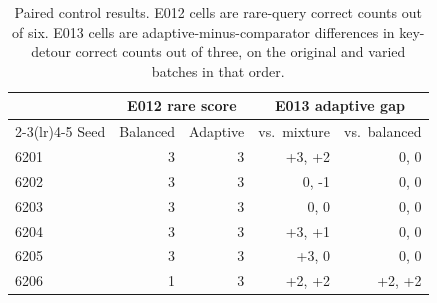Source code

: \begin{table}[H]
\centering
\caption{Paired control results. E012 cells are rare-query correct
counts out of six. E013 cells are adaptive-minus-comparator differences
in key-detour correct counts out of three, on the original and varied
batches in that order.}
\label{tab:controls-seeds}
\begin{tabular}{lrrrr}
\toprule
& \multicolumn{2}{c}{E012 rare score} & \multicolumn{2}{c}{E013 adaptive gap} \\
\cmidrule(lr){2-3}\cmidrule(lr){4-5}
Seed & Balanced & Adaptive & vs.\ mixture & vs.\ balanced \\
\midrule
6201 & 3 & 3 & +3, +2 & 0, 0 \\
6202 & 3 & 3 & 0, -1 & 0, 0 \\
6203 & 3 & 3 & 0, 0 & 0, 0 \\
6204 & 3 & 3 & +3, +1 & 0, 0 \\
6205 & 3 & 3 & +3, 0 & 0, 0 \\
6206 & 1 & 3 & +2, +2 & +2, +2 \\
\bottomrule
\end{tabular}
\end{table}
* * *
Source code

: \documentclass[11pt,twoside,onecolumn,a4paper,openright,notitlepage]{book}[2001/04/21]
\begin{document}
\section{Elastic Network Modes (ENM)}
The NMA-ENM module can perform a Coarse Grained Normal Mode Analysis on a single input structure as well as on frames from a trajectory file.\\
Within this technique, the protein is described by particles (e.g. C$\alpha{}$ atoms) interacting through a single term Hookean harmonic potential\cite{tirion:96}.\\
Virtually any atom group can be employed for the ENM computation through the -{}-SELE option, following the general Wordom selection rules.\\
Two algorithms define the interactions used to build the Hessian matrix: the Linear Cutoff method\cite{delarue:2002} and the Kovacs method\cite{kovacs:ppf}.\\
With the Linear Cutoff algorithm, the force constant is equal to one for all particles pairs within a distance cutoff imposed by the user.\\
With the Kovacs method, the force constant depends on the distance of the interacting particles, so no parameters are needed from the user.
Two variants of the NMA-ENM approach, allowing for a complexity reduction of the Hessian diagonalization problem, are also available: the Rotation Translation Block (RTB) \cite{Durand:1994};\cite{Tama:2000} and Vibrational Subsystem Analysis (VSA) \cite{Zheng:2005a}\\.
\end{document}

**TASK STATEMENT**
From the line holding "Within this technique, the" to the line holding "Two algorithms define", inclusive, restate each line above exactly as written.

**OUTPUT BELOW**
Within this technique, the protein is described by particles (e.g. C$\alpha{}$ atoms) interacting through a single term Hookean harmonic potential\cite{tirion:96}.\\
Virtually any atom group can be employed for the ENM computation through the -{}-SELE option, following the general Wordom selection rules.\\
Two algorithms define the interactions used to build the Hessian matrix: the Linear Cutoff method\cite{delarue:2002} and the Kovacs method\cite{kovacs:ppf}.\\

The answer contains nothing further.